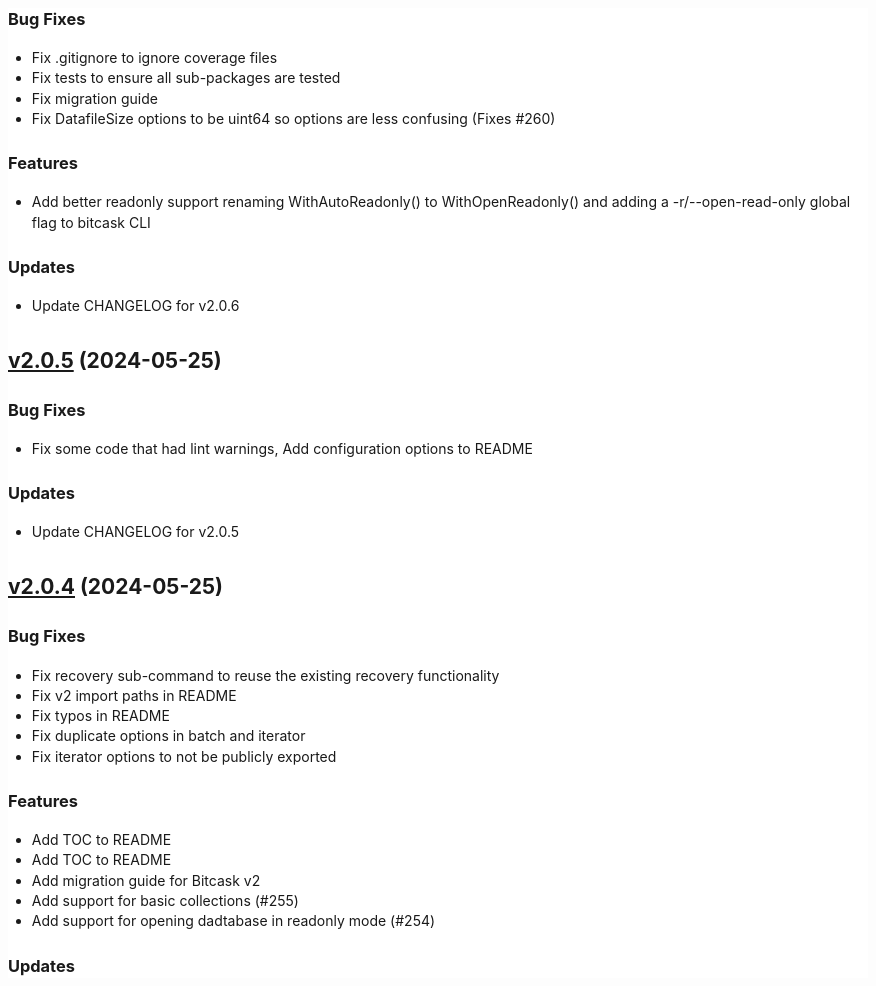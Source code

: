 ### Bug Fixes

* Fix .gitignore to ignore coverage files
* Fix tests to ensure all sub-packages are tested
* Fix migration guide
* Fix DatafileSize options to be uint64 so options are less confusing (Fixes #260)

### Features

* Add better readonly support renaming WithAutoReadonly() to WithOpenReadonly() and adding a -r/--open-read-only global flag to bitcask CLI

### Updates

* Update CHANGELOG for v2.0.6


<a name="v2.0.5"></a>
## [v2.0.5](https://go.mills.io/bitcask/v2/compare/v2.0.4...v2.0.5) (2024-05-25)

### Bug Fixes

* Fix some code that had lint warnings, Add configuration options to README

### Updates

* Update CHANGELOG for v2.0.5


<a name="v2.0.4"></a>
## [v2.0.4](https://go.mills.io/bitcask/v2/compare/v2.0.3...v2.0.4) (2024-05-25)

### Bug Fixes

* Fix recovery sub-command to reuse the existing recovery functionality
* Fix v2 import paths in README
* Fix typos in README
* Fix duplicate options in batch and iterator
* Fix iterator options to not be publicly exported

### Features

* Add TOC to README
* Add TOC to README
* Add migration guide for Bitcask v2
* Add support for basic collections (#255)
* Add support for opening dadtabase in readonly mode (#254)

### Updates
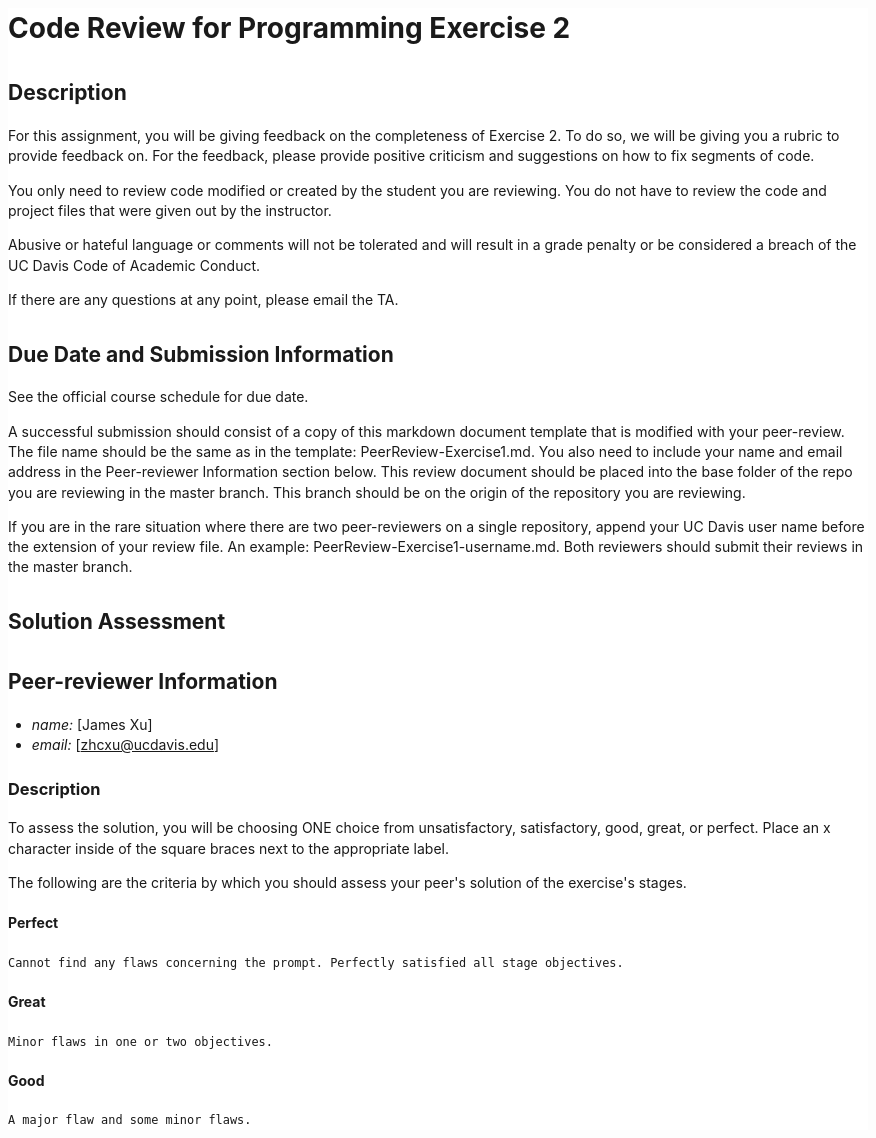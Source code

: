 # Code Review for Programming Exercise 2 #
## Description ##

For this assignment, you will be giving feedback on the completeness of Exercise 2.  To do so, we will be giving you a rubric to provide feedback on. For the feedback, please provide positive criticism and suggestions on how to fix segments of code.

You only need to review code modified or created by the student you are reviewing. You do not have to review the code and project files that were given out by the instructor.

Abusive or hateful language or comments will not be tolerated and will result in a grade penalty or be considered a breach of the UC Davis Code of Academic Conduct.

If there are any questions at any point, please email the TA.

## Due Date and Submission Information ##
See the official course schedule for due date.

A successful submission should consist of a copy of this markdown document template that is modified with your peer-review. The file name should be the same as in the template: PeerReview-Exercise1.md. You also need to include your name and email address in the Peer-reviewer Information section below. This review document should be placed into the base folder of the repo you are reviewing in the master branch. This branch should be on the origin of the repository you are reviewing.

If you are in the rare situation where there are two peer-reviewers on a single repository, append your UC Davis user name before the extension of your review file. An example: PeerReview-Exercise1-username.md. Both reviewers should submit their reviews in the master branch.  

## Solution Assessment ##

## Peer-reviewer Information

* *name:* [James Xu] 
* *email:* [zhcxu@ucdavis.edu]

### Description ###

To assess the solution, you will be choosing ONE choice from unsatisfactory, satisfactory, good, great, or perfect. Place an x character inside of the square braces next to the appropriate label.

The following are the criteria by which you should assess your peer's solution of the exercise's stages.

#### Perfect #### 
    Cannot find any flaws concerning the prompt. Perfectly satisfied all stage objectives.

#### Great ####
    Minor flaws in one or two objectives. 

#### Good #####
    A major flaw and some minor flaws.
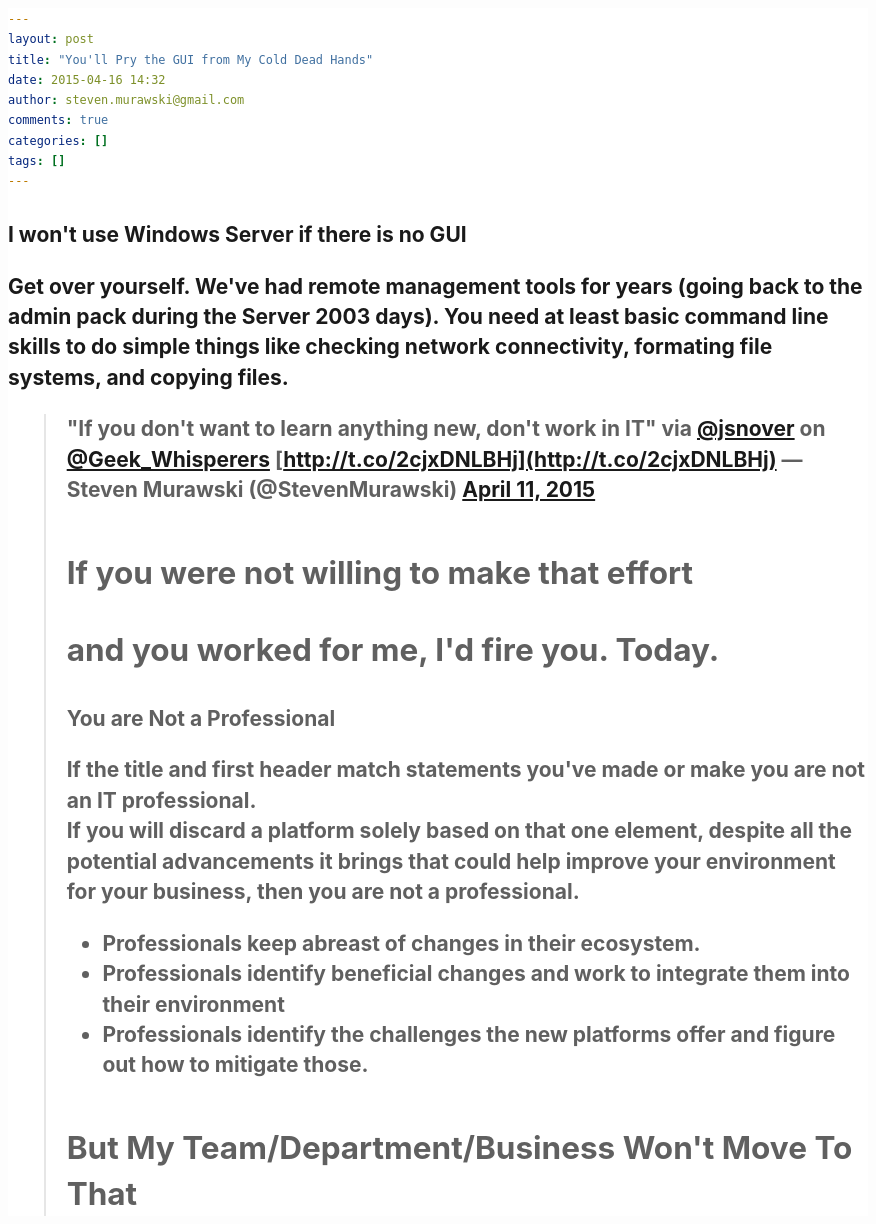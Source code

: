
 ```yaml
---
layout: post
title: "You'll Pry the GUI from My Cold Dead Hands"
date: 2015-04-16 14:32
author: steven.murawski@gmail.com
comments: true
categories: []
tags: []
---
```

<h2 id="iwontusewindowsserverifthereisnogui">I won't use Windows Server if there is no GUI





Get over yourself.  We've had remote management tools for years (going back to the admin pack during the Server 2003 days).  You need at least basic command line skills to do simple things like checking network connectivity, formating file systems, and copying files.

 
   <blockquote class="twitter-tweet">

"If you don't want to learn anything new, don't work in IT" via [@jsnover](https://twitter.com/jsnover) on [@Geek_Whisperers](https://twitter.com/Geek_Whisperers) [http://t.co/2cjxDNLBHj](http://t.co/2cjxDNLBHj)
— Steven Murawski (@StevenMurawski) [April 11, 2015](https://twitter.com/StevenMurawski/status/586948016646426624)


<script async="" src="//platform.twitter.com/widgets.js" charset="utf-8"></script>
 
<h2 id="ifyouwerenotwillingtomakethateffort">If you were not willing to make that effort





and you worked for me, I'd fire you. Today.


<h4 id="youarenotaprofessional">You are Not a Professional





If the title and first header match statements you've made or make you are not an IT professional. <br>
If you will discard a platform solely based on that one element, despite all the potential advancements it brings that could help improve your environment for your business, then you are not a professional.




*   Professionals keep abreast of changes in their ecosystem.
*   Professionals identify beneficial changes and work to integrate them into their environment
*   Professionals identify the challenges the new platforms offer and figure out how to mitigate those.

<h2 id="butmyteamdepartmentbusinesswontmovetothat">But My Team/Department/Business Won't Move To That
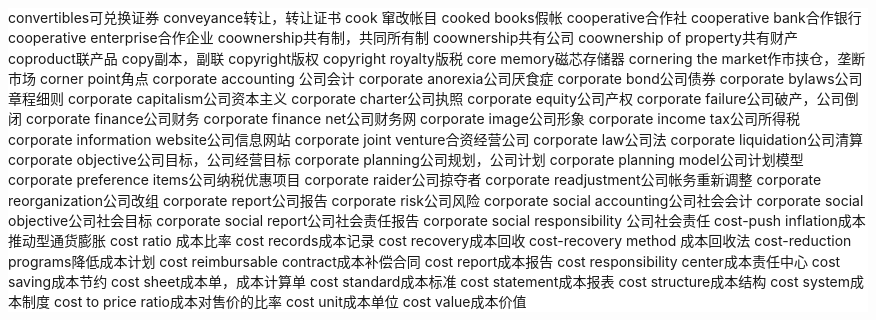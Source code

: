 convertibles可兑换证券
conveyance转让，转让证书
cook 窜改帐目
cooked books假帐
cooperative合作社
cooperative bank合作银行
cooperative enterprise合作企业
coownership共有制，共同所有制
coownership共有公司
coownership of property共有财产
coproduct联产品
copy副本，副联
copyright版权
copyright royalty版税
core memory磁芯存储器
cornering the market作市挟仓，垄断市场
corner point角点
corporate accounting 公司会计
corporate anorexia公司厌食症
corporate bond公司债券
corporate bylaws公司章程细则
corporate capitalism公司资本主义
corporate charter公司执照
corporate equity公司产权
corporate failure公司破产，公司倒闭
corporate finance公司财务
corporate finance net公司财务网
corporate image公司形象
corporate income tax公司所得税
corporate information website公司信息网站
corporate joint venture合资经营公司
corporate law公司法
corporate liquidation公司清算
corporate objective公司目标，公司经营目标
corporate planning公司规划，公司计划
corporate planning model公司计划模型
corporate preference items公司纳税优惠项目
corporate raider公司掠夺者
corporate readjustment公司帐务重新调整
corporate reorganization公司改组
corporate report公司报告
corporate risk公司风险
corporate social accounting公司社会会计
corporate social objective公司社会目标
corporate social report公司社会责任报告
corporate social responsibility 公司社会责任
cost-push inflation成本推动型通货膨胀
cost ratio 成本比率
cost records成本记录
cost recovery成本回收
cost-recovery method 成本回收法
cost-reduction programs降低成本计划
cost reimbursable contract成本补偿合同
cost report成本报告
cost responsibility center成本责任中心
cost saving成本节约
cost sheet成本单，成本计算单
cost standard成本标准
cost statement成本报表
cost structure成本结构
cost system成本制度
cost to price ratio成本对售价的比率
cost unit成本单位
cost value成本价值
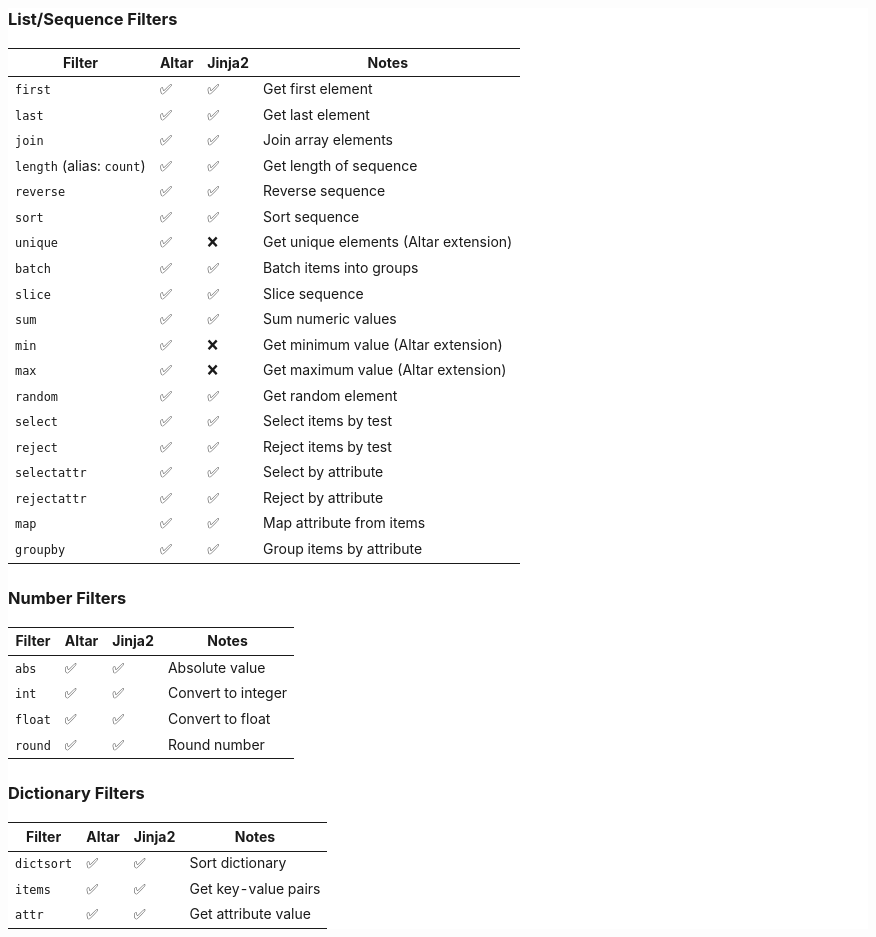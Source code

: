 ### List/Sequence Filters
| Filter | Altar | Jinja2 | Notes |
|--------|-------|--------|-------|
| `first` | ✅ | ✅ | Get first element |
| `last` | ✅ | ✅ | Get last element |
| `join` | ✅ | ✅ | Join array elements |
| `length` (alias: `count`) | ✅ | ✅ | Get length of sequence |
| `reverse` | ✅ | ✅ | Reverse sequence |
| `sort` | ✅ | ✅ | Sort sequence |
| `unique` | ✅ | ❌ | Get unique elements (Altar extension) |
| `batch` | ✅ | ✅ | Batch items into groups |
| `slice` | ✅ | ✅ | Slice sequence |
| `sum` | ✅ | ✅ | Sum numeric values |
| `min` | ✅ | ❌ | Get minimum value (Altar extension) |
| `max` | ✅ | ❌ | Get maximum value (Altar extension) |
| `random` | ✅ | ✅ | Get random element |
| `select` | ✅ | ✅ | Select items by test |
| `reject` | ✅ | ✅ | Reject items by test |
| `selectattr` | ✅ | ✅ | Select by attribute |
| `rejectattr` | ✅ | ✅ | Reject by attribute |
| `map` | ✅ | ✅ | Map attribute from items |
| `groupby` | ✅ | ✅ | Group items by attribute |

### Number Filters
| Filter | Altar | Jinja2 | Notes |
|--------|-------|--------|-------|
| `abs` | ✅ | ✅ | Absolute value |
| `int` | ✅ | ✅ | Convert to integer |
| `float` | ✅ | ✅ | Convert to float |
| `round` | ✅ | ✅ | Round number |

### Dictionary Filters
| Filter | Altar | Jinja2 | Notes |
|--------|-------|--------|-------|
| `dictsort` | ✅ | ✅ | Sort dictionary |
| `items` | ✅ | ✅ | Get key-value pairs |
| `attr` | ✅ | ✅ | Get attribute value |
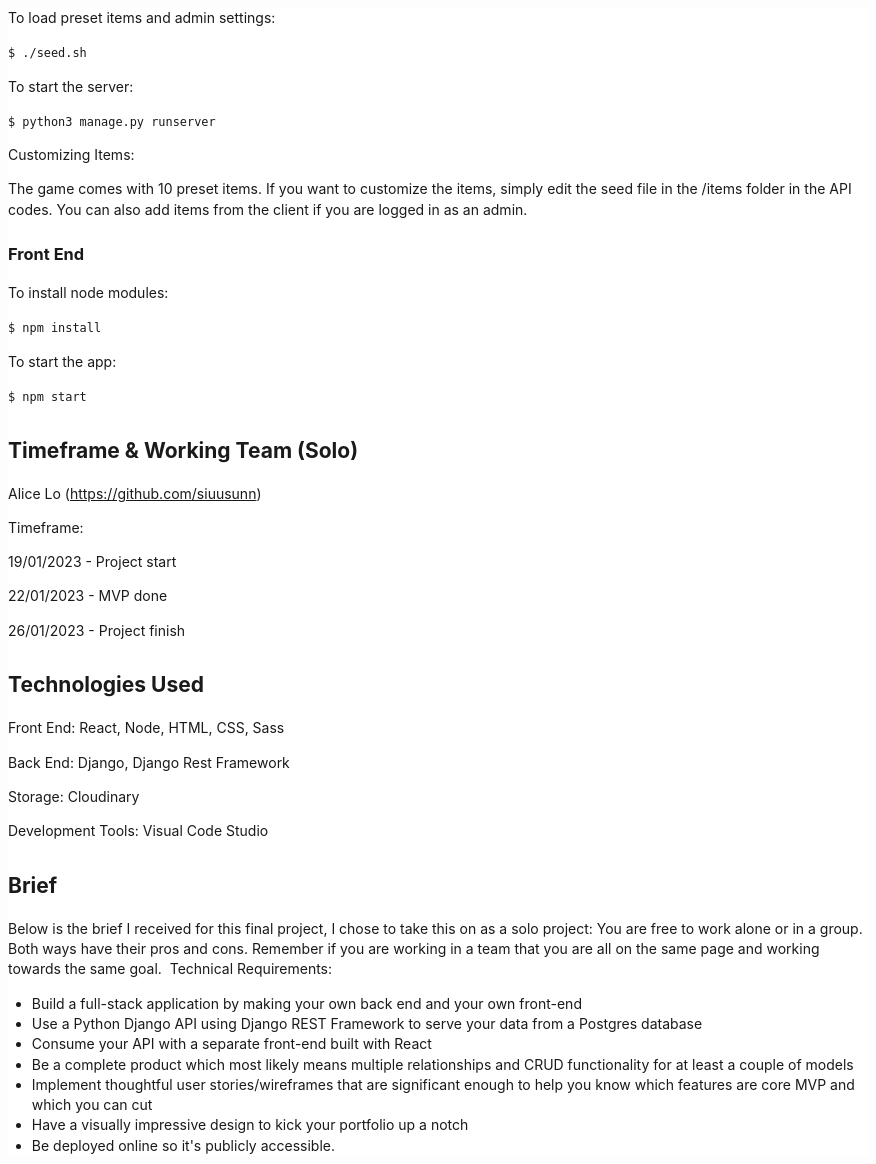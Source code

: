 To load preset items and admin settings:

`$ ./seed.sh`

To start the server:

`$ python3 manage.py runserver`

Customizing Items:

The game comes with 10 preset items. If you want to customize the items, simply edit the seed file in the /items folder in the API codes. You can also add items from the client if you are logged in as an admin.

### Front End

To install node modules:

`$ npm install`

To start the app:

`$ npm start`

## Timeframe & Working Team (Solo)

Alice Lo (https://github.com/siuusunn)

Timeframe:

19/01/2023 - Project start

22/01/2023 - MVP done

26/01/2023 - Project finish

## Technologies Used

Front End: React, Node, HTML, CSS, Sass

Back End: Django, Django Rest Framework

Storage: Cloudinary

Development Tools: Visual Code Studio

## Brief

Below is the brief I received for this final project, I chose to take this on as a solo project:
You are free to work alone or in a group. Both ways have their pros and cons. Remember if you are working in a team that you are all on the same page and working towards the same goal.
​
Technical Requirements:

- ​Build a full-stack application by making your own back end and your own front-end
- Use a Python Django API using Django REST Framework to serve your data from a Postgres database
- Consume your API with a separate front-end built with React
- Be a complete product which most likely means multiple relationships and CRUD functionality for at least a couple of models
- Implement thoughtful user stories/wireframes that are significant enough to help you know which features are core MVP and which you can cut
- Have a visually impressive design to kick your portfolio up a notch
- Be deployed online so it's publicly accessible.
  ​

=-=-=-=-=

§ **Activity**
Extract the part of the records that opens with the line containing "coownership共有制，共同所有制" and closes with the line containing "array elements |". Take only those lines, exactly, and no pictures.

§ **Solution to this exercise**
coownership共有制，共同所有制
coownership共有公司
coownership of property共有财产
coproduct联产品
copy副本，副联
copyright版权
copyright royalty版税
core memory磁芯存储器
cornering the market作市挟仓，垄断市场
corner point角点
corporate accounting 公司会计
corporate anorexia公司厌食症
corporate bond公司债券
corporate bylaws公司章程细则
corporate capitalism公司资本主义
corporate charter公司执照
corporate equity公司产权
corporate failure公司破产，公司倒闭
corporate finance公司财务
corporate finance net公司财务网
corporate image公司形象
corporate income tax公司所得税
corporate information website公司信息网站
corporate joint venture合资经营公司
corporate law公司法
corporate liquidation公司清算
corporate objective公司目标，公司经营目标
corporate planning公司规划，公司计划
corporate planning model公司计划模型
corporate preference items公司纳税优惠项目
corporate raider公司掠夺者
corporate readjustment公司帐务重新调整
corporate reorganization公司改组
corporate report公司报告
corporate risk公司风险
corporate social accounting公司社会会计
corporate social objective公司社会目标
corporate social report公司社会责任报告
corporate social responsibility 公司社会责任
cost-push inflation成本推动型通货膨胀
cost ratio 成本比率
cost records成本记录
cost recovery成本回收
cost-recovery method 成本回收法
cost-reduction programs降低成本计划
cost reimbursable contract成本补偿合同
cost report成本报告
cost responsibility center成本责任中心
cost saving成本节约
cost sheet成本单，成本计算单
cost standard成本标准
cost statement成本报表
cost structure成本结构
cost system成本制度
cost to price ratio成本对售价的比率
cost unit成本单位
cost value成本价值
Source code

: ### List/Sequence Filters
| Filter | Altar | Jinja2 | Notes |
|--------|-------|--------|-------|
| `first` | ✅ | ✅ | Get first element |
| `last` | ✅ | ✅ | Get last element |
| `join` | ✅ | ✅ | Join array elements |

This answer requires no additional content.